Gdzie w takim razie umieścić FFXIV? Tu mam dylemat, bo gra, choć jest B2P, posiada darmowy i nielimitowany trial, który w pełni wystarcza. I zdecydowanie polecam samemu sprawdzić tytuł zaczynając właśnie od tej wersji. Ogranicza on tylko parę mało znaczących funkcji, z czego największą jest chyba dom aukcyjny. Poza tym nie ingeruje w treść gry, a jedynie redukuje maksymalny poziom klasy do 60. (jednak i to ograniczenie mało znaczy, o czym wspomnę później).

Ważna informacja – oceniam grę po patchu 5.3, która nie tylko podniosła limity dla graczy F2P, ale do tego obdarowała ich płatnym dodatkiem Heavensward. Wiem, że w dniu premiery nie była to specjalnie dobra gra, ale oceniam wersję najnowszą i taką też chciałbym Wam polecić.

I jeszcze jedno – choć serię Final Fantasy śledzę już jakiś czas, to dopiero XIV jest moją pierwszą faktycznie ograną odsłoną. Zainteresowani? Zaczynamy.

FINAL FANTASY XIV Online

Świat

Opisywanie świata Final Fantasy jest naprawdę karkołomnym przedsięwzięciem. To tak, jakbym opisywał Wam pełny zarys uniwersum Tolkiena. Musi Wam wystarczyć fabuła przedstawiona w „XIV”. Otóż…

Miejscem akcji jest kraina Eorzea w świecie Hydaelyn. Świat ten powoli staje na nogi po wielkiej katastrofie – przebudzeniu mistycznego stworzenia imieniem Bahamut. Nie jest to jednak okres dobrobytu, bo na horyzoncie pojawiły się nowe zagrożenia, w tym zagarniające sobie tereny imperium Garlean oraz pewna tajemnicza frakcja. Na przekór zagrożeniom wychodzą bohaterowie, czyli my, gracze, posiadający wyjątkową umiejętność, która pomoże ocalić świat…

FINAL FANTASY XIV Online
Fabuła w FFXIV daje radę, tym bardziej w późniejszych fazach gry i w dodatkach.

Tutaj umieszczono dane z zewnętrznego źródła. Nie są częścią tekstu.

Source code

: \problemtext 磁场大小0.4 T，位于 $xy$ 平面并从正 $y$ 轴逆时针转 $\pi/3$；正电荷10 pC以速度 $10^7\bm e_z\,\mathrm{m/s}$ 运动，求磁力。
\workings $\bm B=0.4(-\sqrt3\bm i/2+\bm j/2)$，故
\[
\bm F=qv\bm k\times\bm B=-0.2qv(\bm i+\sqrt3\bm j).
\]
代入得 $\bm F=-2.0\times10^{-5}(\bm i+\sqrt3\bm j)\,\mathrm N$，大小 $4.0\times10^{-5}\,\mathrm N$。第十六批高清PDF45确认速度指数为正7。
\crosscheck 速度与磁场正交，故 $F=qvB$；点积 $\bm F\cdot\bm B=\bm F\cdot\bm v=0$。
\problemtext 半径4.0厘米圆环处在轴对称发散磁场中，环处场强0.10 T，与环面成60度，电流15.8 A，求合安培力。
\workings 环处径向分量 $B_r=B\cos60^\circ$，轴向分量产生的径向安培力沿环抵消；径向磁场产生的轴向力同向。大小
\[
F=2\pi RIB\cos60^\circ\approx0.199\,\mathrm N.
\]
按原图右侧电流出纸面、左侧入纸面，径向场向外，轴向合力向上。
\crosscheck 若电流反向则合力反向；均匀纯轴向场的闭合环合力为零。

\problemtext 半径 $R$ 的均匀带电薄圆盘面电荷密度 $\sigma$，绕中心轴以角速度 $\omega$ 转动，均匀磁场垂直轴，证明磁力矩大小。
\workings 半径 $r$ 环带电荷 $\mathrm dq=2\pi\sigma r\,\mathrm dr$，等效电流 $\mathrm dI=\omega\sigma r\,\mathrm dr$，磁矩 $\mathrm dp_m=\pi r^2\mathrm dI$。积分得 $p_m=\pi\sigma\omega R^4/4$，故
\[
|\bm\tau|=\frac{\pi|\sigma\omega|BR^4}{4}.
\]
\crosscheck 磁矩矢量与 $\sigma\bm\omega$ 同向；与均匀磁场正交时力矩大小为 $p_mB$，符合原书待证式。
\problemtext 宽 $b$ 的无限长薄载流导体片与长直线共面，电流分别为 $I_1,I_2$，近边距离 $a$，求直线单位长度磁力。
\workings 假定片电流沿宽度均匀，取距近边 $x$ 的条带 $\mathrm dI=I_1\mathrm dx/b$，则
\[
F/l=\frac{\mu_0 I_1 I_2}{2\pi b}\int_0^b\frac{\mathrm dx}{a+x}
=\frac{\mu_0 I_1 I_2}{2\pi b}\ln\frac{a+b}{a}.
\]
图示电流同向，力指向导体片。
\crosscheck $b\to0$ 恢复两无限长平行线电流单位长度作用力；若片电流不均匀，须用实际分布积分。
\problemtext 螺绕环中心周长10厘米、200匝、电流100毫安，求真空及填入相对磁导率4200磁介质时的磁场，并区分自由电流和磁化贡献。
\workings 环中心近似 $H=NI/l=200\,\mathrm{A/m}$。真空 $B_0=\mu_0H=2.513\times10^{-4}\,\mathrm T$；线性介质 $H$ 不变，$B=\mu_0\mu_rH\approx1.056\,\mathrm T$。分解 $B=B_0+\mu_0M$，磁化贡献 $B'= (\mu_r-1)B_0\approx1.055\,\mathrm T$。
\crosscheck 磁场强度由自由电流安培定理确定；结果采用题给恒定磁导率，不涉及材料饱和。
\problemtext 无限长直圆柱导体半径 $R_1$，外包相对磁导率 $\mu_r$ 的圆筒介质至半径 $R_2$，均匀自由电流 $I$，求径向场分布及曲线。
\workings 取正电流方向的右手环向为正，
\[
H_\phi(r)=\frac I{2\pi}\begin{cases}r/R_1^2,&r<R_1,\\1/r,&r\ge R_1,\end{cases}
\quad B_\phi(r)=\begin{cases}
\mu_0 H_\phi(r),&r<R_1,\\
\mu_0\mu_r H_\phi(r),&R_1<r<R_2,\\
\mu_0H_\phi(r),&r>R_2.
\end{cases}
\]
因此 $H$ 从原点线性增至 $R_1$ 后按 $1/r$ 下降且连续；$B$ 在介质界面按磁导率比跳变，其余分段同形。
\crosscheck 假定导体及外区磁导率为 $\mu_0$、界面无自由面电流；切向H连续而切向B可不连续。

Przyjęło się, że w grach nastawionych na „wielosobowość” fabuła ma marginalne znaczenie. Byłem jednak zdziwiony tym, ile Square Enix wsadziło do tej gry pomysłów i jak je pięknie ze sobą pozazębiali. Ilość NPCów, bohaterów drugoplanowych, zwrotów akcji i linii dialogowych robi wrażenie. Co i rusz zwiedzamy nowe lokacje wypełnione kolejnymi historiami. Robi to wrażenie tym bardziej, że praktycznie każda klasa ma własną fabułę i zadania. Nie jest to co prawda aż tak rozbudowane jak w Star Wars The Old Republic, ale nadal można się w tym świecie poczuć „kimś”.

FINAL FANTASY XIV Online
Na obrazku mój wierny rumak Tadek, a w tle piękne miasto Ul’Dah.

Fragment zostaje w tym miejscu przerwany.